(Source texts of formatted documents)
# # # #
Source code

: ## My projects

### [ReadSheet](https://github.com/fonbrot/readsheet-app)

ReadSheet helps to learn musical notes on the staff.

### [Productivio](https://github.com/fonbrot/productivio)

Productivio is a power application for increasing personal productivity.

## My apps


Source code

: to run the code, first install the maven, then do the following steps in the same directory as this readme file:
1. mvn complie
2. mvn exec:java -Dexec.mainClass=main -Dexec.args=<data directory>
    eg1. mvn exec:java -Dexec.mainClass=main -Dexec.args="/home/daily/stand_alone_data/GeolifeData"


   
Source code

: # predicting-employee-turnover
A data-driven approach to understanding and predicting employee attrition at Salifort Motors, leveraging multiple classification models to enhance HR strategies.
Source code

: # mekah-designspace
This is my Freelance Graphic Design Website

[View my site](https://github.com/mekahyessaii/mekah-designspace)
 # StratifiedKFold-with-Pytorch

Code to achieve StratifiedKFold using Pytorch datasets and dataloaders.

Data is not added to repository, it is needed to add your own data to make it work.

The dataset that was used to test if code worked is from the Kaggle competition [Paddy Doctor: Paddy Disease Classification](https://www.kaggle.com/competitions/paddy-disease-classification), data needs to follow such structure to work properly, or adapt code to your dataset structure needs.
# # # #
- [DIRECTIONS FOR THIS TASK]: Your task is to restate all of the records above word for word.

- [SOLUTION TO THIS TASK]:
Source code

: ## My projects

### [ReadSheet](https://github.com/fonbrot/readsheet-app)

ReadSheet helps to learn musical notes on the staff.

### [Productivio](https://github.com/fonbrot/productivio)

Productivio is a power application for increasing personal productivity.

## My apps


Source code

: to run the code, first install the maven, then do the following steps in the same directory as this readme file:
1. mvn complie
2. mvn exec:java -Dexec.mainClass=main -Dexec.args=<data directory>
    eg1. mvn exec:java -Dexec.mainClass=main -Dexec.args="/home/daily/stand_alone_data/GeolifeData"


   
Source code

: # predicting-employee-turnover
A data-driven approach to understanding and predicting employee attrition at Salifort Motors, leveraging multiple classification models to enhance HR strategies.
Source code

: # mekah-designspace
This is my Freelance Graphic Design Website

[View my site](https://github.com/mekahyessaii/mekah-designspace)
 # StratifiedKFold-with-Pytorch

Code to achieve StratifiedKFold using Pytorch datasets and dataloaders.

Data is not added to repository, it is needed to add your own data to make it work.

The dataset that was used to test if code worked is from the Kaggle competition [Paddy Doctor: Paddy Disease Classification](https://www.kaggle.com/competitions/paddy-disease-classification), data needs to follow such structure to work properly, or adapt code to your dataset structure needs.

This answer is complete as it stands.